The other night I was cashing out after a long session, when I saw someone whose friend had been playing in the game I was playing, and we exchanged a few pleasantries . I had been down a lot, and had worked my way back to winning a bit after a 12 hour session and was excited to go back to my hotel room.
I went downstairs and was debating whether or not I should call a cab or walk, when a cab pulled up. I asked if he was available and he said he was waiting for someone who had called and that if that person didn’t show up, he would drive me to my hotel. After a minute, the gentleman I had spoken to as I was cashing out came downstairs, and I asked him where he was going and if he wanted to share a cab. He said that he was going to a different hotel and would be happy to drop me off, when the cab driver interjected that he could not take me since it was against the company rules. As the cab was pulling away, the man said, “sorry,” then thought a second and added, “it’s ok, you won a lot. You can afford a cab on your own.”
This struck me as a very judgmental thing to say since we barely knew each other. Though I had cashed out a lot of money tonight, he had no idea if I was up or down for the day and had made an instant assessment of not only how I had done, but whether that would affect my willingness to pay for a taxi. For all he knew, the money I won could have been needed to pay the rent or for medical care and perhaps I actually couldn’t afford to pay for a cab. Maybe I just didn’t want to be reminded that I was still down for the month or that I had lost 10 sessions in a row before this(untrue for me, but certain plausible for many other players) .

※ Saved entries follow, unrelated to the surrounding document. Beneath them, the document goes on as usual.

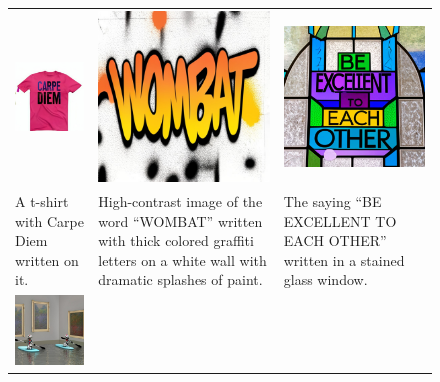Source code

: \begin{figure}
  \centering
  \begin{tabular}{p{50mm}p{50mm}p{50mm}}
    \includegraphics[width=50mm]{figs/verticals/text_00716_maskgit_sresg1r1} &
    \includegraphics[width=50mm]{figs/verticals/text_01470_maskgit_sresg1r1} &
    \includegraphics[width=50mm]{figs/verticals/text_01494_maskgit_sresg1r1}
    \\
    \small A t-shirt with Carpe Diem written on it. &
    \small High-contrast image of the word ``WOMBAT'' written with thick colored graffiti letters on a white wall with dramatic splashes of paint. &
    \small The saying ``BE EXCELLENT TO EACH OTHER'' written in a stained glass window.
    \\
    \includegraphics[width=50mm]{figs/verticals/detail_00030_maskgit_sresg1r1} &

\end{tabular}
\end{figure}
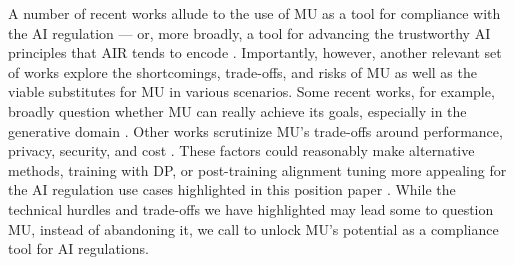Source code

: A number of recent works allude to the use of MU as a tool for compliance with the AI regulation --- or, more broadly, a tool for advancing the trustworthy AI principles that AIR tends to encode \citep{hine_supporting_2024, DIAZRODRIGUEZ2023101896, li2024wmdpbenchmarkmeasuringreducing}. Importantly, however, another relevant set of works explore the shortcomings, trade-offs, and risks of MU as well as the viable substitutes for MU in various scenarios. Some recent works, for example, broadly question whether MU can really achieve its goals, especially in the generative domain \citep{cooper2024machineunlearningdoesntthink, barez2025openproblemsmachineunlearning,zhou2024limitationsprospectsmachineunlearning, shumailov2024ununlearningunlearningsufficientcontent}. Other works scrutinize MU's trade-offs around performance, privacy, security, and cost \citep{Xu_2024, carlini2022privacyonioneffectmemorization, Zhang_2023, keskpaik2024machine, zhou2024limitationsprospectsmachineunlearning, floridi2023machine}. 
These factors could reasonably make alternative methods, training with DP, or post-training alignment tuning more appealing for the AI regulation use cases highlighted in this position paper   \citet{lucki2024adversarialperspectivemachineunlearning, cooper2024machineunlearningdoesntthink}. While the technical hurdles and trade-offs we have highlighted may lead some to question MU, instead of abandoning it, we  call to unlock MU's potential as a compliance tool for AI regulations.
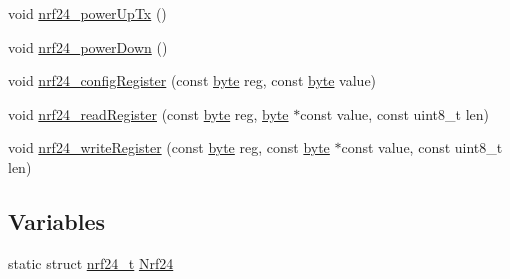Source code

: \begin{DoxyCompactItemize}
\item 
void \hyperlink{a00013_a8aa77fbedb60ef1265f451dc400d1489}{nrf24\-\_\-power\-Up\-Tx} ()
\item 
void \hyperlink{a00013_ac7b63ad34704615c539accfd00a12ed5}{nrf24\-\_\-power\-Down} ()
\item 
void \hyperlink{a00013_a0e49f750814c96ce136993e1e5b17554}{nrf24\-\_\-config\-Register} (const \hyperlink{a00011_a82b52bf2b45e214a8f2100ebfdf1aee4}{byte} reg, const \hyperlink{a00011_a82b52bf2b45e214a8f2100ebfdf1aee4}{byte} value)
\item 
void \hyperlink{a00013_aeb0e11036d095aaeb49292ba3ef49cf1}{nrf24\-\_\-read\-Register} (const \hyperlink{a00011_a82b52bf2b45e214a8f2100ebfdf1aee4}{byte} reg, \hyperlink{a00011_a82b52bf2b45e214a8f2100ebfdf1aee4}{byte} $\ast$const value, const uint8\-\_\-t len)
\item 
void \hyperlink{a00013_a57a43ba04d8350624aae7da7c95579fe}{nrf24\-\_\-write\-Register} (const \hyperlink{a00011_a82b52bf2b45e214a8f2100ebfdf1aee4}{byte} reg, const \hyperlink{a00011_a82b52bf2b45e214a8f2100ebfdf1aee4}{byte} $\ast$const value, const uint8\-\_\-t len)
\end{DoxyCompactItemize}
\subsection*{Variables}
\begin{DoxyCompactItemize}
\item 
static struct \hyperlink{a00007}{nrf24\-\_\-t} \hyperlink{a00013_a3af53c3fdae3f9bf7246b30d2d66259f}{Nrf24}
\end{DoxyCompactItemize}


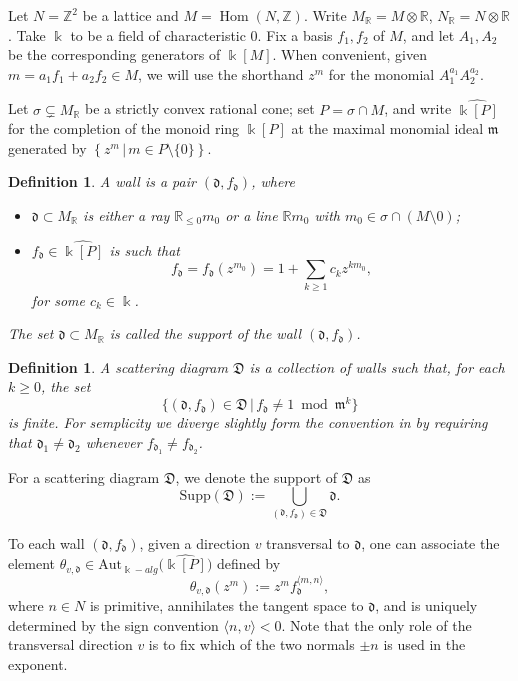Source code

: \documentclass[11pt]{amsart}
\newtheorem{defn}[theorem]{Definition}
\theoremstyle{remark}
\numberwithin{equation}{section}
\newcommand{\ZZ}{\mathbb{Z}}
\newcommand{\RR}{\mathbb{R}}
\newcommand{\Hom}{\operatorname{Hom}}
\newcommand{\dd}{\mathfrak{d}}
\newcommand{\DD}{\mathfrak{D}}
\newcommand{\fom}{\mathfrak{m}}
\begin{document}
Let $N = \ZZ^2$ be a lattice and $M = \Hom (N, \ZZ)$. Write $M_{\RR} = M \otimes
\RR$, $N_{\RR} = N\otimes \RR$. Take $\Bbbk$ to be a field of characteristic 0.
Fix a basis $f_1, f_2$ of $M$, and let $A_1,A_2$ be the corresponding generators
of $\Bbbk[M]$. When convenient, given $m=a_1f_1+a_2f_2\in M$,  we will use the 
shorthand $z^m$ for the monomial $A_1^{a_1} A_2^{a_2}$.

Let $\sigma \subsetneq M_{\RR}$ be a strictly convex rational cone; set
$P=\sigma \cap M$, and write $\widehat{\Bbbk[P]}$ for the completion of the
monoid ring $\Bbbk[P]$ at the maximal monomial ideal $\fom$ generated by
$\left\{z^m \,|\, m\in P\setminus\{0\}\right\}$.

\begin{defn}
  \label{walldef}
  A \emph{wall} is a pair $(\dd, f_{\dd})$, where 
  \begin{itemize}

    \item 
      $\dd \subset M_{\mathbb{R}}$ is either a ray $\RR_{\le 0} m_0$ or a line
      $\RR m_0$ with $m_0\in \sigma \cap(M\setminus 0)$;

    \item 
      $f_{\dd} \in \widehat{\Bbbk [P]}$ is such that 
      \[ 
        f_{\dd} = f_{\dd}(z^{m_0}) = 1 + \sum_{k\geq 1} c_k z^{k m_0},
      \] 
      for some $c_k \in \Bbbk$. 
  \end{itemize}
  The set $\dd \subset M_{\mathbb{R}}$ is called the \emph{support} of the wall
  $(\dd, f_{\dd})$.
\end{defn}

\begin{defn}
  \label{def:scattering_diagram}
  A scattering diagram $\DD$ is a collection of walls such that, for each $k \geq
  0$, the set
  \[
    \{ (\dd, f_{\dd}) \in \DD\, |\, f_{\dd} \neq 1 \bmod \fom^k \}
  \]
  is finite. For semplicity we diverge slightly form the convention in
  \cite{GHKK} by requiring that $\dd_1 \neq \dd_2$ whenever $f_{\dd_1}\neq
  f_{\dd_2}$.
\end{defn}

For a scattering diagram $\DD$, we denote the support of $\DD$ as
\[
  \text{Supp} (\DD) := \bigcup_{(\dd, f_{\dd}) \in \DD} \dd. 
\]

To each wall $(\dd, f_{\dd})$, given a direction $v$ transversal to $\dd$, one
can associate the element $\theta_{v,\dd}\in
{\mathrm{Aut}}_{\Bbbk-alg}\big(\widehat{\Bbbk[P]}\big)$ defined by
\[
  \theta_{v,\dd} (z^m) := z^m f_{\dd}^{\langle m, n \rangle }, 
\]
where $n\in N$ is primitive, annihilates the tangent space to $\dd$, and is
uniquely determined by the sign convention $ \langle n, v \rangle <0$.  Note
that the only role of the transversal direction $v$ is to fix which of the two
normals $\pm n$ is used in the exponent. 
\end{document}
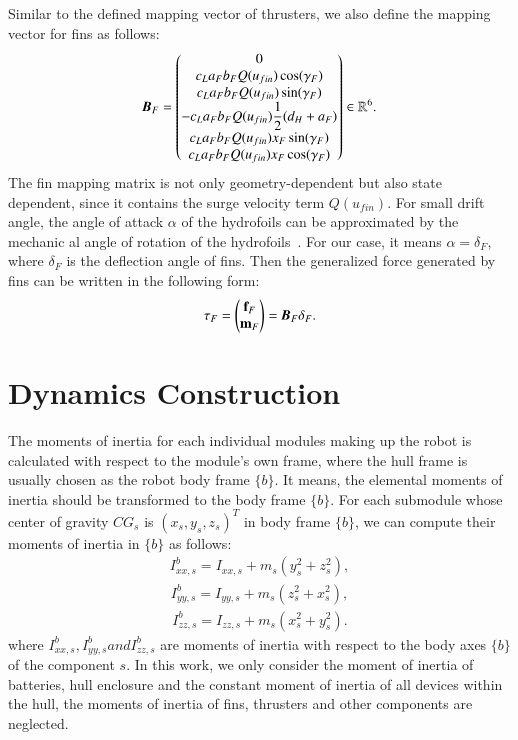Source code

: Similar to the defined mapping vector of thrusters, we also define the mapping vector for fins as follows:
\begin{align}
\emph{\textbf{B}}_{F}=
\begin{pmatrix}
0\\c_{L}a_{F}b_{F}Q(u_{fin})\cos(\gamma_{F})\\
c_{L}a_{F}b_{F}Q(u_{fin})\sin(\gamma_{F})\\
-c_{L}a_{F}b_{F}Q(u_{fin})\dfrac{1}{2}(d_{H}+a_{F})\\
c_{L}a_{F}b_{F}Q(u_{fin})x_{F}\sin(\gamma_{F})\\
c_{L}a_{F}b_{F}Q(u_{fin})x_{F}\cos(\gamma_{F})
\end{pmatrix}\in \mathbb{R}^{6}.\label{EQ:FinMappingVector}
\end{align}
The fin mapping matrix is not only geometry-dependent but also state dependent, since it contains the surge velocity term $Q(u_{fin})$. For small drift angle, the angle of attack $\alpha$ of the hydrofoils can be approximated by the mechanic
al angle of rotation of the hydrofoils~\cite{Fossen2008}. For our case, it means $\alpha=\delta_{F}$, where $\delta_{F}$ is the deflection angle of fins. Then the generalized force generated by fins can be written in the following form:
\begin{align}
\vec{\tau}_{F}=
\begin{pmatrix}
\vec{f}_{F}\\ \vec{m}_{F}
\end{pmatrix}=
\emph{\textbf{B}}_{F}\delta_{F}.
\end{align}

\section{Dynamics Construction}
The moments of inertia for each individual modules making up the robot is calculated with respect to the module's own frame, where the hull frame is usually chosen as the robot body frame $\lbrace b \rbrace$. It means, the elemental moments of inertia should be transformed to the body frame $\lbrace b \rbrace$. For each submodule whose center of gravity $ CG_{s} $ is $(x_{s}, y_{s}, z_{s})^{T}$ in body frame $\lbrace b \rbrace$, we can compute their moments of inertia in $\lbrace b \rbrace$ as follows: 
\begin{align}
I_{xx,s}^{b}=I_{xx,s}+m_{s}(y_{s}^{2}+z_{s}^{2}),\label{EQ:MomentTransfer1}
\end{align}
\begin{align}
I_{yy,s}^{b}=I_{yy,s}+m_{s}(z_{s}^{2}+x_{s}^{2}),\label{EQ:MomentTransfer2}
\end{align}
\begin{align}
I_{zz,s}^{b}=I_{zz,s}+m_{s}(x_{s}^{2}+y_{s}^{2}).\label{EQ:MomentTransfer3}
\end{align}
where $I_{xx,s}^{b}, I_{yy,s}^{b} and I_{zz,s}^{b}$ are moments of inertia with respect to the body axes $\lbrace b \rbrace$ of the component $s$. In this work, we only consider the moment of inertia of batteries, hull enclosure and the constant moment of inertia of all devices within the hull, the moments of inertia of fins, thrusters and other components are neglected.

It got me to thinking about how frequently these judgements comes up in everyday life. People assume that if you wear a Rolex, that you have money, that you are willing to spend it frivolously that you subscribe to everything else that goes along with the “Rolex Lifestyle” you purport to lead. Well, seeing one snapshot of someone’s life does not give you insight into what makes them act the way they do and does not allow you to extrapolate to other aspects of their life. Perhaps their Grandfather gave them that Rolex or it was a reward they gave themselves for working 4000 hours in a year. Maybe they spent all their money on that watch and can no longer pay the rent. The point is that you can never really tell what someone’s motivation is and where their priorities are. To then try to infer what that means for other aspects of their life is a fools errand.
In poker, it’s important to find out the reason why your opponents take a specific action. At the poker table in a casino I find that if you ask or are friendly, people will be happy to walk you through their thought process. The rest of the analysis is up to you. That doesn’t mean that you can’t use stereotypes to help you initially, but if you don’t remain unbiased, you will cost yourself lots of money in the long run.